§ Your goal: Would you reproduce each line below exactly, leaving every picture out?

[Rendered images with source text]

- Opening Delimiter -

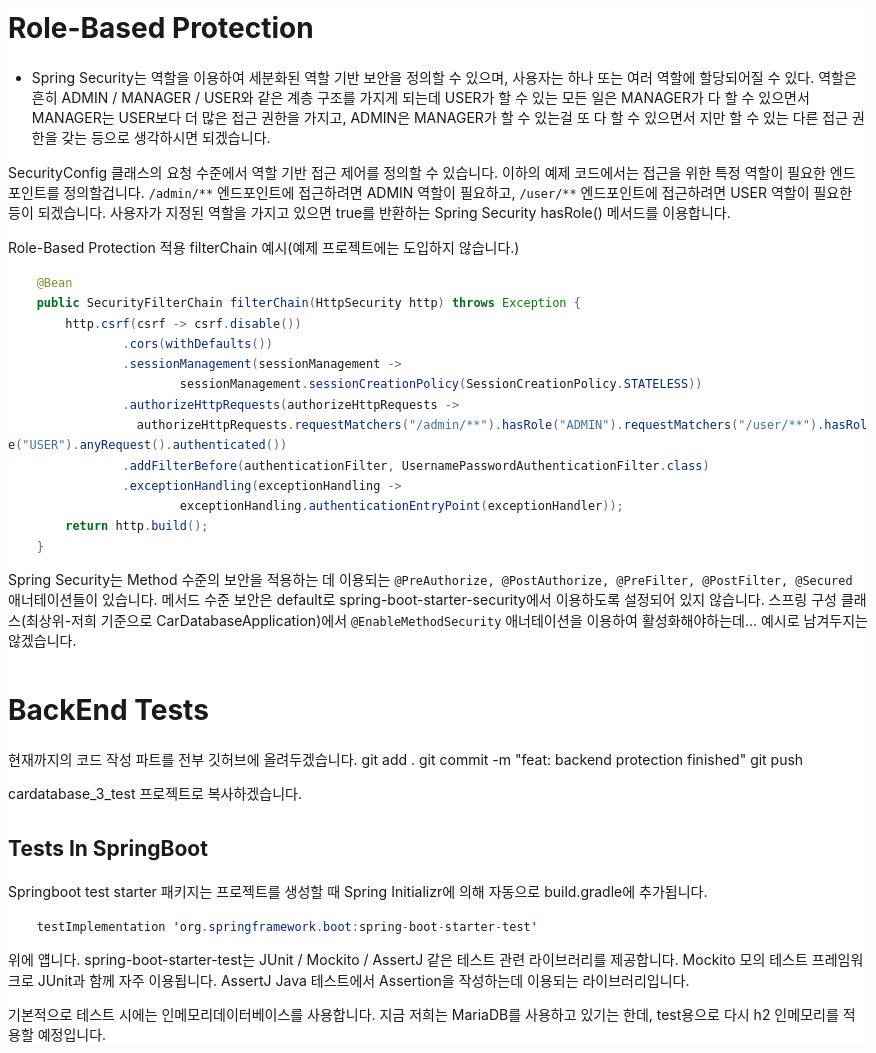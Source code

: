 # Role-Based Protection
- Spring Security는 역할을 이용하여 세분화된 역할 기반 보안을 정의할 수 있으며, 사용자는 하나 또는 여러 역할에 할당되어질 수 있다. 역할은 흔히 ADMIN / MANAGER / USER와 같은 계층 구조를 가지게 되는데 USER가 할 수 있는 모든 일은 MANAGER가 다 할 수 있으면서 MANAGER는 USER보다 더 많은 접근 권한을 가지고, ADMIN은 MANAGER가 할 수 있는걸 또 다 할 수 있으면서 지만 할 수 있는 다른 접근 권한을 갖는 등으로 생각하시면 되겠습니다.

SecurityConfig 클래스의 요청 수준에서 역할 기반 접근 제어를 정의할 수 있습니다. 이하의 예제 코드에서는 접근을 위한 특정 역할이 필요한 엔드포인트를 정의할겁니다. `/admin/**` 엔드포인트에 접근하려면 ADMIN 역할이 필요하고, `/user/**` 엔드포인트에 접근하려면 USER 역할이 필요한 등이 되겠습니다. 사용자가 지정된 역할을 가지고 있으면 true를 반환하는 Spring Security hasRole() 메서드를 이용합니다.


Role-Based Protection 적용 filterChain 예시(예제 프로젝트에는 도입하지 않습니다.)
```java
    @Bean
    public SecurityFilterChain filterChain(HttpSecurity http) throws Exception {
        http.csrf(csrf -> csrf.disable())
                .cors(withDefaults())
                .sessionManagement(sessionManagement ->
                        sessionManagement.sessionCreationPolicy(SessionCreationPolicy.STATELESS))
                .authorizeHttpRequests(authorizeHttpRequests ->
                  authorizeHttpRequests.requestMatchers("/admin/**").hasRole("ADMIN").requestMatchers("/user/**").hasRole("USER").anyRequest().authenticated())
                .addFilterBefore(authenticationFilter, UsernamePasswordAuthenticationFilter.class)
                .exceptionHandling(exceptionHandling ->
                        exceptionHandling.authenticationEntryPoint(exceptionHandler));
        return http.build();
    }
```

Spring Security는 Method 수준의 보안을 적용하는 데 이용되는 `@PreAuthorize, @PostAuthorize, @PreFilter, @PostFilter, @Secured` 애너테이션들이 있습니다. 메서드 수준 보안은 default로 spring-boot-starter-security에서 이용하도록 설정되어 있지 않습니다. 스프링 구성 클래스(최상위-저희 기준으로 CarDatabaseApplication)에서 `@EnableMethodSecurity` 애너테이션을 이용하여 활성화해야하는데...
예시로 남겨두지는 않겠습니다.

# BackEnd Tests
현재까지의 코드 작성 파트를 전부 깃허브에 올려두겠습니다.
git add .
git commit -m "feat: backend protection finished"
git push

cardatabase_3_test 프로젝트로 복사하겠습니다.

## Tests In SpringBoot
Springboot test starter 패키지는 프로젝트를 생성할 때 Spring Initializr에 의해 자동으로 build.gradle에 추가됩니다.
```java
	testImplementation 'org.springframework.boot:spring-boot-starter-test'
```
위에 얩니다.
spring-boot-starter-test는 JUnit / Mockito / AssertJ 같은 테스트 관련 라이브러리를 제공합니다. Mockito 모의 테스트 프레임워크로 JUnit과 함께 자주 이용됩니다. AssertJ Java 테스트에서 Assertion을 작성하는데 이용되는 라이브러리입니다.

기본적으로 테스트 시에는 인메모리데이터베이스를 사용합니다. 지금 저희는 MariaDB를 사용하고 있기는 한데, test용으로 다시 h2 인메모리를 적용할 예정입니다.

- Closing Delimiter -

§ Answer:
Source code

: # Role-Based Protection
- Spring Security는 역할을 이용하여 세분화된 역할 기반 보안을 정의할 수 있으며, 사용자는 하나 또는 여러 역할에 할당되어질 수 있다. 역할은 흔히 ADMIN / MANAGER / USER와 같은 계층 구조를 가지게 되는데 USER가 할 수 있는 모든 일은 MANAGER가 다 할 수 있으면서 MANAGER는 USER보다 더 많은 접근 권한을 가지고, ADMIN은 MANAGER가 할 수 있는걸 또 다 할 수 있으면서 지만 할 수 있는 다른 접근 권한을 갖는 등으로 생각하시면 되겠습니다.

SecurityConfig 클래스의 요청 수준에서 역할 기반 접근 제어를 정의할 수 있습니다. 이하의 예제 코드에서는 접근을 위한 특정 역할이 필요한 엔드포인트를 정의할겁니다. `/admin/**` 엔드포인트에 접근하려면 ADMIN 역할이 필요하고, `/user/**` 엔드포인트에 접근하려면 USER 역할이 필요한 등이 되겠습니다. 사용자가 지정된 역할을 가지고 있으면 true를 반환하는 Spring Security hasRole() 메서드를 이용합니다.


Role-Based Protection 적용 filterChain 예시(예제 프로젝트에는 도입하지 않습니다.)
```java
    @Bean
    public SecurityFilterChain filterChain(HttpSecurity http) throws Exception {
        http.csrf(csrf -> csrf.disable())
                .cors(withDefaults())
                .sessionManagement(sessionManagement ->
                        sessionManagement.sessionCreationPolicy(SessionCreationPolicy.STATELESS))
                .authorizeHttpRequests(authorizeHttpRequests ->
                  authorizeHttpRequests.requestMatchers("/admin/**").hasRole("ADMIN").requestMatchers("/user/**").hasRole("USER").anyRequest().authenticated())
                .addFilterBefore(authenticationFilter, UsernamePasswordAuthenticationFilter.class)
                .exceptionHandling(exceptionHandling ->
                        exceptionHandling.authenticationEntryPoint(exceptionHandler));
        return http.build();
    }
```

Spring Security는 Method 수준의 보안을 적용하는 데 이용되는 `@PreAuthorize, @PostAuthorize, @PreFilter, @PostFilter, @Secured` 애너테이션들이 있습니다. 메서드 수준 보안은 default로 spring-boot-starter-security에서 이용하도록 설정되어 있지 않습니다. 스프링 구성 클래스(최상위-저희 기준으로 CarDatabaseApplication)에서 `@EnableMethodSecurity` 애너테이션을 이용하여 활성화해야하는데...
예시로 남겨두지는 않겠습니다.

# BackEnd Tests
현재까지의 코드 작성 파트를 전부 깃허브에 올려두겠습니다.
git add .
git commit -m "feat: backend protection finished"
git push

cardatabase_3_test 프로젝트로 복사하겠습니다.

## Tests In SpringBoot
Springboot test starter 패키지는 프로젝트를 생성할 때 Spring Initializr에 의해 자동으로 build.gradle에 추가됩니다.
```java
	testImplementation 'org.springframework.boot:spring-boot-starter-test'
```
위에 얩니다.
spring-boot-starter-test는 JUnit / Mockito / AssertJ 같은 테스트 관련 라이브러리를 제공합니다. Mockito 모의 테스트 프레임워크로 JUnit과 함께 자주 이용됩니다. AssertJ Java 테스트에서 Assertion을 작성하는데 이용되는 라이브러리입니다.

기본적으로 테스트 시에는 인메모리데이터베이스를 사용합니다. 지금 저희는 MariaDB를 사용하고 있기는 한데, test용으로 다시 h2 인메모리를 적용할 예정입니다.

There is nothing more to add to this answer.